O dicionário Aurélio define o verbete ciência como: “conjunto metódico de conhecimentos obtidos mediante a observação e experiência.” A definição oriunda do dicionário é perfeita para uma ciência como química, por exemplo. Os elementos existentes na natureza são representados por uma tabela inventada, que reproduz de forma gráfica conhecimento sobre os elementos químicos até agora (sim, até agora, não há impedimento que algum meteorito traga “novos” elementos vindos dos confins do universo) observados e provenientes da experiência ao longo de milênios.

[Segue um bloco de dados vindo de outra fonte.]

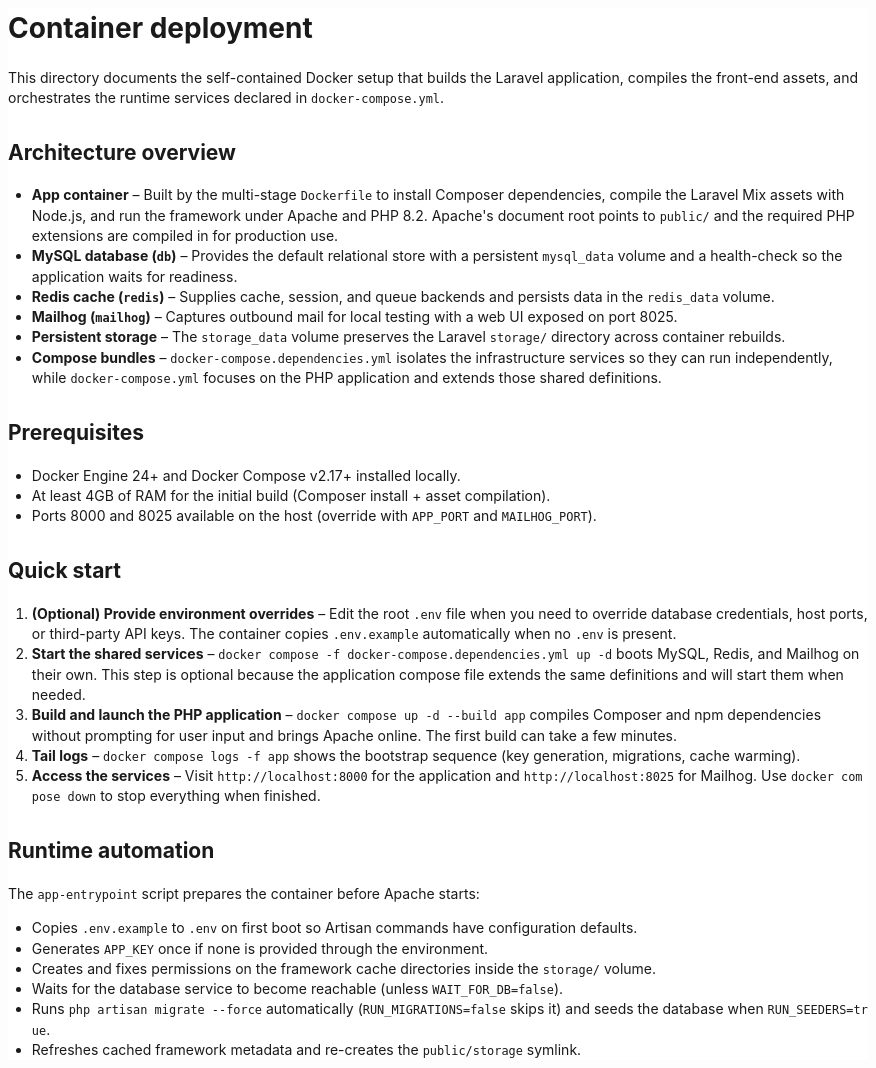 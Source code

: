 # Container deployment

This directory documents the self-contained Docker setup that builds the Laravel application, compiles the front-end assets, and orchestrates the runtime services declared in `docker-compose.yml`.

## Architecture overview

- **App container** – Built by the multi-stage `Dockerfile` to install Composer dependencies, compile the Laravel Mix assets with Node.js, and run the framework under Apache and PHP 8.2. Apache's document root points to `public/` and the required PHP extensions are compiled in for production use.
- **MySQL database (`db`)** – Provides the default relational store with a persistent `mysql_data` volume and a health-check so the application waits for readiness.
- **Redis cache (`redis`)** – Supplies cache, session, and queue backends and persists data in the `redis_data` volume.
- **Mailhog (`mailhog`)** – Captures outbound mail for local testing with a web UI exposed on port 8025.
- **Persistent storage** – The `storage_data` volume preserves the Laravel `storage/` directory across container rebuilds.
- **Compose bundles** – `docker-compose.dependencies.yml` isolates the infrastructure services so they can run independently, while `docker-compose.yml` focuses on the PHP application and extends those shared definitions.

## Prerequisites

- Docker Engine 24+ and Docker Compose v2.17+ installed locally.
- At least 4GB of RAM for the initial build (Composer install + asset compilation).
- Ports 8000 and 8025 available on the host (override with `APP_PORT` and `MAILHOG_PORT`).

## Quick start

1. **(Optional) Provide environment overrides** – Edit the root `.env` file when you need to override database credentials, host ports, or third-party API keys. The container copies `.env.example` automatically when no `.env` is present.
2. **Start the shared services** – `docker compose -f docker-compose.dependencies.yml up -d` boots MySQL, Redis, and Mailhog on their own. This step is optional because the application compose file extends the same definitions and will start them when needed.
3. **Build and launch the PHP application** – `docker compose up -d --build app` compiles Composer and npm dependencies without prompting for user input and brings Apache online. The first build can take a few minutes.
4. **Tail logs** – `docker compose logs -f app` shows the bootstrap sequence (key generation, migrations, cache warming).
5. **Access the services** – Visit `http://localhost:8000` for the application and `http://localhost:8025` for Mailhog. Use `docker compose down` to stop everything when finished.

## Runtime automation

The `app-entrypoint` script prepares the container before Apache starts:

- Copies `.env.example` to `.env` on first boot so Artisan commands have configuration defaults.
- Generates `APP_KEY` once if none is provided through the environment.
- Creates and fixes permissions on the framework cache directories inside the `storage/` volume.
- Waits for the database service to become reachable (unless `WAIT_FOR_DB=false`).
- Runs `php artisan migrate --force` automatically (`RUN_MIGRATIONS=false` skips it) and seeds the database when `RUN_SEEDERS=true`.
- Refreshes cached framework metadata and re-creates the `public/storage` symlink.
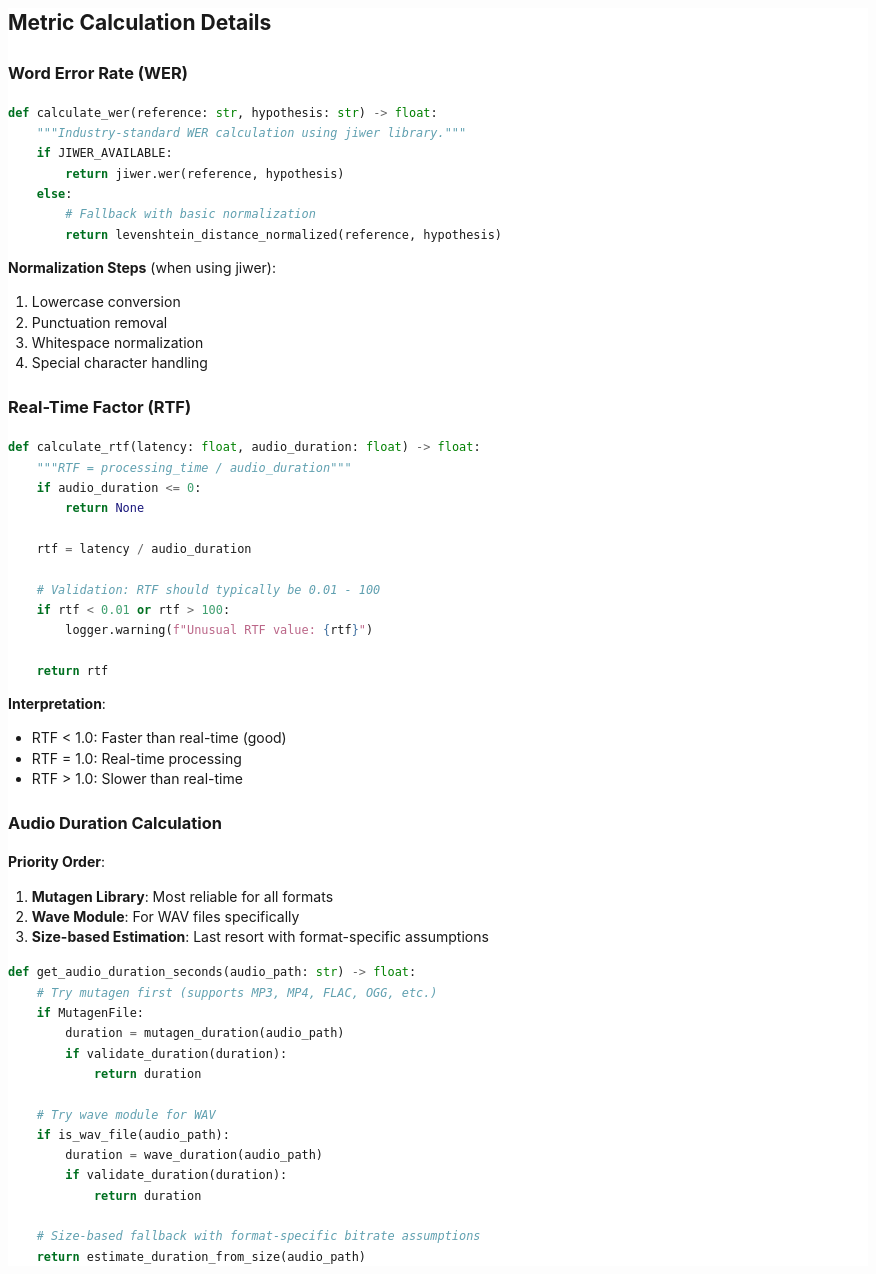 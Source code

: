 
## Metric Calculation Details

### Word Error Rate (WER)
```python
def calculate_wer(reference: str, hypothesis: str) -> float:
    """Industry-standard WER calculation using jiwer library."""
    if JIWER_AVAILABLE:
        return jiwer.wer(reference, hypothesis)
    else:
        # Fallback with basic normalization
        return levenshtein_distance_normalized(reference, hypothesis)
```

**Normalization Steps** (when using jiwer):
1. Lowercase conversion
2. Punctuation removal
3. Whitespace normalization
4. Special character handling

### Real-Time Factor (RTF)
```python
def calculate_rtf(latency: float, audio_duration: float) -> float:
    """RTF = processing_time / audio_duration"""
    if audio_duration <= 0:
        return None
    
    rtf = latency / audio_duration
    
    # Validation: RTF should typically be 0.01 - 100
    if rtf < 0.01 or rtf > 100:
        logger.warning(f"Unusual RTF value: {rtf}")
    
    return rtf
```

**Interpretation**:
- RTF < 1.0: Faster than real-time (good)
- RTF = 1.0: Real-time processing
- RTF > 1.0: Slower than real-time

### Audio Duration Calculation
**Priority Order**:
1. **Mutagen Library**: Most reliable for all formats
2. **Wave Module**: For WAV files specifically  
3. **Size-based Estimation**: Last resort with format-specific assumptions

```python
def get_audio_duration_seconds(audio_path: str) -> float:
    # Try mutagen first (supports MP3, MP4, FLAC, OGG, etc.)
    if MutagenFile:
        duration = mutagen_duration(audio_path)
        if validate_duration(duration):
            return duration
    
    # Try wave module for WAV
    if is_wav_file(audio_path):
        duration = wave_duration(audio_path)
        if validate_duration(duration):
            return duration
    
    # Size-based fallback with format-specific bitrate assumptions
    return estimate_duration_from_size(audio_path)
```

E o direito? Será que o direito pode ser uma ciência jurídica. Aparentemente, sim. O direito quando estudado apresenta-se como conjunto metódico de conhecimentos obtidos mediante a observação e experiência“. As codificações seriam a tabela periódica da química? Provavelmente, sim. Há uma estruturação nesse direito escrito de muita observação e experiência da humanidade, ou melhor, da sociedade que ele rege. Assim como a matemática é uma ferramenta para química, várias outras ciências (políticas e sociais, por exemplo) instrumentalizam e ajudam a explicar os fenômenos jurídicos.
Apenas a escrita e o assentamento do pensamento em um meio físico não faz do direito uma ciência. Se fosse assim, o código de Hamurabi e as leis de Eshinuna já poderiam ser uma das primeiras representações do direito como ciência.
Para a tentativa de responder à pergunta se Direito é ciência, é salutar uma aproximação pelo positivismo.
Sófocles, na obra Antígona, já apresentou a oposição entre as leis divinas e as leis da cidade (escritas). Na história, Jocasta confronta o seu tio Creonte para poder enterrar o seu irmão. As leis da cidade eram peremptórias em dizer que quem se levantasse contra o “status quo” não teria direito a um jazigo, túmulo ou sepultamento. O seu cadáver pereceria na boca de aves carniceiras e mamíferos vorazes por uma carcaça em decomposição. Ela dizia que o corpo de Polinice deveria ter um tratamento digno, pois era o que a tradição pregava. Creonte defendia as leis, pois um insurgente não poderia ter um sepultamento digno. A lei é dura, mas é a lei.. A obra é importante para essa discussão entre o direito natural e o direito dos homens, pois Aristóteles, um dos maiores filósofos gregos, menciona em sua obra Retórica. Ou seja, a história de Jocasta, Creonte e Polinice contada por Sófocles mexeu com o grande filósofo.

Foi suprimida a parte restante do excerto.